Kibana: [Metrics UI] Enhanced host details - Processes - Additional Features

Created on 20 Nov 2020  路  26Comments  路  Source: elastic/kibana

Some acceptance criteria from https://github.com/elastic/kibana/issues/80307 still needs to be met:

  • De-couple the queries for the data needed for the expanded view and only make that request for an individually expanded accordion on demand, rather than loading it as part of the list query for all processes.

Note: We are NOT going to implement the sparkline visualizations from the design, to avoid performance bucketing problems.

  • ~Implement the View Trace in APM button~ Now handled by https://github.com/elastic/kibana/issues/84849
    > APM correlation
    >
    > host.name, process.pid, @timestamp can be used to correlate a process with an APM service, that can place an APM agent language icon beside the process name on the table.
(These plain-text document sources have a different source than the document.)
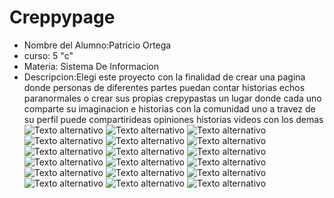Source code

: # Creppypage
* Nombre del Alumno:Patricio Ortega
* curso: 5 "c"
* Materia: Sistema De Informacion
* Descripcion:Elegi este proyecto con la finalidad de crear una pagina donde personas de diferentes partes puedan contar historias echos paranormales o crear sus propias crepypastas un lugar donde cada uno comparte su imaginacion e historias con la comunidad 
uno a travez de su perfil puede compartirideas opiniones historias videos con los demas  
![Texto alternativo](https://github.com/ChinoOrtega/CreppyPage/blob/master/Captura%20de%20pantalla_2017-12-05_13-46-25.png)
![Texto alternativo](https://github.com/ChinoOrtega/CreppyPage/blob/master/Captura%20de%20pantalla_2017-12-05_13-47-17.png)
![Texto alternativo](https://github.com/ChinoOrtega/CreppyPage/blob/master/Captura%20de%20pantalla_2017-12-05_13-47-31.png)
![Texto alternativo](https://github.com/ChinoOrtega/CreppyPage/blob/master/Captura%20de%20pantalla_2017-12-05_13-47-36.png)
![Texto alternativo](https://github.com/ChinoOrtega/CreppyPage/blob/master/Captura%20de%20pantalla_2017-12-05_13-47-42.png)
![Texto alternativo](https://github.com/ChinoOrtega/CreppyPage/blob/master/Captura%20de%20pantalla_2017-12-05_13-47-47.png)
![Texto alternativo](https://github.com/ChinoOrtega/CreppyPage/blob/master/Captura%20de%20pantalla_2017-12-05_13-48-00.png)
![Texto alternativo](https://github.com/ChinoOrtega/CreppyPage/blob/master/Captura%20de%20pantalla_2017-12-05_13-48-06.png)
![Texto alternativo](https://github.com/ChinoOrtega/CreppyPage/blob/master/Captura%20de%20pantalla_2017-12-05_13-48-12.png)
![Texto alternativo](https://github.com/ChinoOrtega/CreppyPage/blob/master/Captura%20de%20pantalla_2017-12-05_13-48-19.png)
![Texto alternativo](https://github.com/ChinoOrtega/CreppyPage/blob/master/Captura%20de%20pantalla_2017-12-05_13-48-27.png)
![Texto alternativo](https://github.com/ChinoOrtega/CreppyPage/blob/master/Captura%20de%20pantalla_2017-12-05_13-48-35.png)
![Texto alternativo](https://github.com/ChinoOrtega/CreppyPage/blob/master/Captura%20de%20pantalla_2017-12-05_13-48-43.png)
![Texto alternativo](https://github.com/ChinoOrtega/CreppyPage/blob/master/Captura%20de%20pantalla_2017-12-05_13-48-53.png)
![Texto alternativo](https://github.com/ChinoOrtega/CreppyPage/blob/master/Captura%20de%20pantalla_2017-12-05_13-49-02.png)
![Texto alternativo](https://github.com/ChinoOrtega/CreppyPage/blob/master/Captura%20de%20pantalla_2017-12-05_13-49-13.png)
![Texto alternativo](https://github.com/ChinoOrtega/CreppyPage/blob/master/Captura%20de%20pantalla_2017-12-05_13-49-22.png)
![Texto alternativo](https://github.com/ChinoOrtega/CreppyPage/blob/master/Captura%20de%20pantalla_2017-12-05_13-49-35.png)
Discussion about how to link to APM is partially here -> https://github.com/elastic/kibana/issues/80307#issuecomment-716916730

  • ~Group queries by process.command_line instead of system.process.cmdline for proper ECS adherence (https://github.com/elastic/beats/pull/22325)~ Holding off on this; seems to be buggy
Metrics UI logs-metrics-ui enhancement

Most helpful comment

@jasonrhodes correct, @alex-fedotyev and I discussed this and came to the conclusion that linking to a service is better than to a particular trace.

All 26 comments

Pinging @elastic/logs-metrics-ui (Team:logs-metrics-ui)

@elastic/apm @sqren @sorantis @nehaduggal can any of you help us understand the "View Trace in APM" requirement in this ticket? How can we most easily/safely link to APM from a running process with host.name, process.pid, and @timestamp? And would we be linking to a _trace_ or would it more likely be to a service page? Thanks!

UPDATE: I just saw this comment -> https://github.com/elastic/kibana/issues/80307#issuecomment-716916730

It looks like there is still some ambiguity about where exactly to link?

After meeting with @hbharding, @sorantis, @simianhacker, @Zacqary, @phillipb, and @katefarrar about this work, we decided to make a few performance and UX optimizations.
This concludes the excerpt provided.